September 07, 2022
UPDATE: The woman killed by a shark while snorkeling in the Bahamas has been identified as Caroline DiPlacido, from Millcreek, Pennsylvania, according to multiple reports Wednesday afternoon.
Gannon University, where DiPlacido worked, provided a statement to GoErie.com confirming the woman's identify. She worked at the Erie County college as project coordinator in community and government relations.
" ... Caroline was a powerful presence of kindness and friendship to colleagues, students and the wider community and cherished many family ties to Gannon. ... The news is devastating, and she will be missed," Gannon's chaplain, the Rev. Michael Kesicki, said in the statement.

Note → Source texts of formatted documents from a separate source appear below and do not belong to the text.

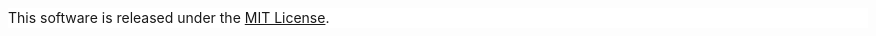 This software is released under the [MIT License][mit-license].

[cordova]: https://cordova.apache.org
[capacitor]: https://capacitorjs.com/
[cli]: http://cordova.apache.org/docs/en/latest/guide/cli/index.html
[mit-license]: https://opensource.org/licenses/MIT
[npm-image]: https://img.shields.io/npm/v/com.virtuoworks.cordova-plugin-canvascamera.svg
[npm-url]: https://www.npmjs.com/package/com.virtuoworks.cordova-plugin-canvascamera
[downloads-image]: https://img.shields.io/npm/dm/com.virtuoworks.cordova-plugin-canvascamera.svg
[downloads-url]: https://www.npmjs.com/package/com.virtuoworks.cordova-plugin-canvascamera
[codacy-image]: https://app.codacy.com/project/badge/Grade/d2f08eb3f8e545bbbe253c0e4212b309
[codacy-url]: https://www.codacy.com/gh/VirtuoWorks/CanvasCameraPlugin/dashboard?utm_source=github.com&utm_medium=referral&utm_content=VirtuoWorks/CanvasCameraPlugin&utm_campaign=Badge_Grade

A 58-year-old woman from Pennsylvania was attacked and killed by a bull shark while she was snorkeling in the Bahamas on Tuesday during her week-long vacation, police said.
The victim's name has not been released, but police spokesperson Chief Superintendent Chrislyn Skippings told the Associated Press that the woman had been snorkeling along with at least five to seven other people at a popular spot in Green Cay near Northern Bahamas when the attack occurred, calling it "unfortunate."
The woman was on a week-long trip in the Bahamas on a Royal Caribbean Cruise line that had departed Florida on Sunday. She had arrived in the Bahamas on Tuesday morning, and taken a private tour boat to the island to snorkel, NBC News reported. Her husband and two children where nearby when the shark attacked, and they helped pull her out of the water, along with members of the tour boat's crew, the Bahamian news site Eye Witness News reported.
Royal Caribbean International told PhillyVoice that the woman was transported to a nearby hospital, where she later died. The cruise line is providing support to the victim's family.
The area where she had been snorkeling is a half mile northwest of Rose Island, a private island off Nassau. It has been closed to snorkelers indefinitely. No one else was injured by the shark.
There have been at least 32 shark attacks reported in the Bahamas since 1749, according to Florida-based International Shark Attack File. That more than double any other island in that region – there have been 13 shark attacks in Cuba and 11 in Puerto Rico during that time period.
Michael Heithaus, a marine biologist at Florida International University in Miami told the Associated Press that the reason the Caribbean and the Bahamas see so many shark attacks is likely because there are a lot of people in the water and the region's robust marine ecosystem.
Shark attacks are rare, Heithaus said. The majority is shark species in the Bahamas do not pose a threat humans, with the exception of bull sharks and tiger sharks.
The last shark attack on record in the Bahamas was in 2018, and was not fatal, according to the Florida Museum of Natural History at the University of Florida. Bull sharks are among the most common species to attack humans unprovoked.
The museum notes that a bull shark was likely the culprit of a string of shark attacks that occurred in New Jersey in 1916, killing four people over a two-week span.